The main points are:
- They are not formally recognised in English matrimonial law but are increasingly common and taken very seriously by the courts when correctly drawn up and guidelines adhered to
- They can seek to ringfence assets brought into marriage by either party
- A way of protecting inheritances/family businesses, providing safeguards for children from previous relationships
- Provides certainty to couples in an effort to minimise cost and stress in the difficult time of a relationship breakdown
- Can be done after marriage as a post nuptial agreement if financial circumstances change and the parties want to protect windfalls or inheritances.
So, you’ve organised your big day, the guest list is finalised and your honeymoon has been booked. Everything is set for you both to start your journey into married life…or is it? It may not be an obvious part of the wedding planning process but have you arranged your Pre-nuptial agreement (Pre-nup)? Although the hope is you would never need to rely on one, given how life can change, isn’t it better to be prepared and protected? A Pre-nup provides certainty and can minimise cost and stress during the difficult time of a relationship breakdown. Whether you have inheritances or a family business to ring-fence or have children from a previous relationship who need to be protected and provided for, a Pre-nup is a sensible option for most couples.
It is true that Pre-nups are not officially recognised in English Law but don’t be mistaken, they are increasingly common, and taken very seriously by the Courts when correctly drawn up and when guidelines are adhered to.

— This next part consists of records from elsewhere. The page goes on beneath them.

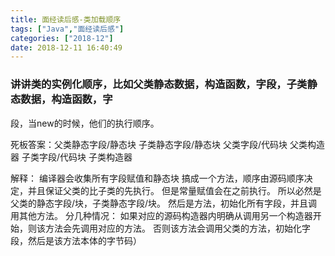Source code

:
 ```yaml
---
title: 面经读后感-类加载顺序
tags: ["Java","面经读后感"]
categories: ["2018-12"]
date: 2018-12-11 16:40:49
---
```

### 讲讲类的实例化顺序，比如父类静态数据，构造函数，字段，子类静态数据，构造函数，字
段，当new的时候，他们的执行顺序。

死板答案：父类静态字段/静态块 子类静态字段/静态块 父类字段/代码块 父类构造器 子类字段/代码块  子类构造器

解释：
编译器会收集所有字段赋值和静态块 搞成一个<clinit>方法，顺序由源码顺序决定，并且保证父类的<clinit>比子类的先执行。
但是常量赋值会在<clinit>之前执行。
所以必然是父类的静态字段/块，子类静态字段/块。
然后是<init>方法，初始化所有字段，并且调用其他<init>方法。
分几种情况：
如果<init>对应的源码构造器内明确从调用另一个构造器开始，则该<init>方法会先调用对应的<init>方法。
否则该<init>方法会调用父类的<init>方法，初始化字段，然后是该<init>方法本体的字节码）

If you haven’t already got one in place don’t worry, you can still protect yourself and your assets with a Post-nuptial agreement (Post-nup). Drawn up after marriage these can be used if financial circumstances change and parties want to protect windfalls or inheritances.
Whatever stage you and your partner are at it definitely pays to consider the financial consequences of a relationship ending. It’s surely worth taking some expert legal advice and Fraser Dawbarns LLP has a number of Family lawyers who are able to offer exactly that. Why not book your free initial consultation now by emailing firstname.lastname@example.org or telephoning 01354 602880.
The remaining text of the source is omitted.